Do compilers optimize out net zero bit shifts?

Question

I have some code like the following code block (I am not allowed to post the original code) inside a .cpp file that I think is being compiled by clang++ (Ubuntu clang version 3.5.2-3ubuntu1 (tags/RELEASE_352/final) (based on LLVM 3.5.2)).
It looks like C code, because we are using GoogleTest for testing our C code. Anyways:

size_t const SHIFT = 4;
uint8_t var, var2;
/* Omitted: Code that sets var to, say 00011000 (base 2) */
var2 = var;
var = var << SHIFT >> SHIFT; // [1] result is 00011000 (base 2) (tested with printf)
var2 = var2 << SHIFT;
var2 = var2 >> SHIFT; // [2] result is 00001000 (base 2) (tested with printf)

Now, why does comment [1] hold true? I was assuming that the corresponding line would result in the top 4 bits being zeroed out.
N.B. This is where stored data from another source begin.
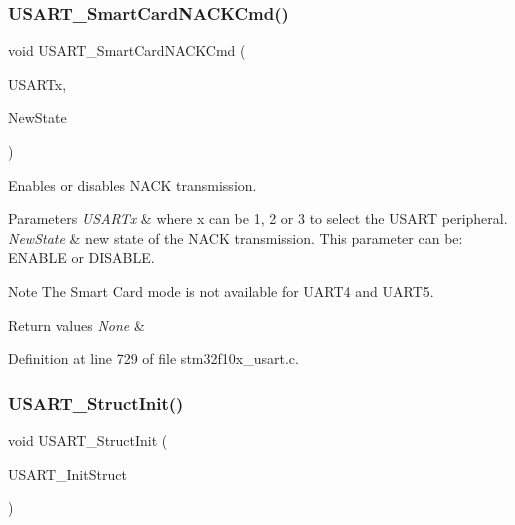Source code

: \subsubsection{\texorpdfstring{U\+S\+A\+R\+T\+\_\+\+Smart\+Card\+N\+A\+C\+K\+Cmd()}{USART\_SmartCardNACKCmd()}}
{\footnotesize\ttfamily void U\+S\+A\+R\+T\+\_\+\+Smart\+Card\+N\+A\+C\+K\+Cmd (\begin{DoxyParamCaption}\item[{\hyperlink{struct_u_s_a_r_t___type_def}{U\+S\+A\+R\+T\+\_\+\+Type\+Def} $\ast$}]{U\+S\+A\+R\+Tx,  }\item[{\hyperlink{group___exported__types_gac9a7e9a35d2513ec15c3b537aaa4fba1}{Functional\+State}}]{New\+State }\end{DoxyParamCaption})}



Enables or disables N\+A\+CK transmission. 


\begin{DoxyParams}{Parameters}
{\em U\+S\+A\+R\+Tx} & where x can be 1, 2 or 3 to select the U\+S\+A\+RT peripheral. \\
\hline
{\em New\+State} & new state of the N\+A\+CK transmission. This parameter can be\+: E\+N\+A\+B\+LE or D\+I\+S\+A\+B\+LE. \\
\hline
\end{DoxyParams}
\begin{DoxyNote}{Note}
The Smart Card mode is not available for U\+A\+R\+T4 and U\+A\+R\+T5. 
\end{DoxyNote}

\begin{DoxyRetVals}{Return values}
{\em None} & \\
\hline
\end{DoxyRetVals}


Definition at line 729 of file stm32f10x\+\_\+usart.\+c.

\mbox{\label{group___u_s_a_r_t___private___functions_ga34e1faa2f312496c16cfd05155f4c8b1}} 
\subsubsection{\texorpdfstring{U\+S\+A\+R\+T\+\_\+\+Struct\+Init()}{USART\_StructInit()}}
{\footnotesize\ttfamily void U\+S\+A\+R\+T\+\_\+\+Struct\+Init (\begin{DoxyParamCaption}\item[{\hyperlink{struct_u_s_a_r_t___init_type_def}{U\+S\+A\+R\+T\+\_\+\+Init\+Type\+Def} $\ast$}]{U\+S\+A\+R\+T\+\_\+\+Init\+Struct }\end{DoxyParamCaption})}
But I found out that this isn't true; the program simply restores the original value.

Is this some language defined behavior, or is clang compiling out a supposedly useless bit shift?

(I checked associativity (using this table on cppreference.com, assuming that associativity/precedence of basic operators won't differ between versions of C++ and probably not between C++ and C either, at least not in 'current versions') and it seems like the RHS expression at [1] should really yield the same result as the two following statements)

Answer 1

What you are seeing is a result of integer promotions. Any value with a type of lower rank than int, when used in an expression, is promoted to int.

This is detail in section 6.3.1.1 of the C standard

2 The following may be used in an expression wherever an int or unsigned int may be used:

• An object or expression with an integer type (other than int or unsigned int) whose integer conversion rank is less than or equal to the rank of int and unsigned int.
• A bit-field of type _Bool, int, signed int, or unsigned int.

If an int can represent all values of the original type (as restricted by the width, for a bit-field), the value is converted to an int; otherwise, it is converted to an unsigned int. These are called the integer promotions. All other types are unchanged by the integer promotions.

In this case:

var = var << SHIFT >> SHIFT;

var is first promoted to int. This type is at least 16 bits wide, and most likely 32 bits wide. So the value being operated on is 0x00000018. A left shift of 4 results in 0x00000180, and subsequently right shifting results in 0x00000018.

The result is then stored in a uint_8. Since the value fits in a variable of this type, no conversion is required and 0x18 is stored.

Answer 2

The expression:

var = var << SHIFT >> SHIFT;

is not semantically equivelent to

var = var << SHIFT ;
var = var >> SHIFT ; 

That would require:

var = (uint8_t)(var << SHIFT) >> SHIFT ;

which illustrates the effective difference between the two - the observed behaviour does not require optimisation, rather it is required by language definition with respect to type promotion rules in expressions.

That said, it is also entirely possible that a compiler could optimise out the shifts. Optimisation may not change the result where the behaviour is defined as it is in this case.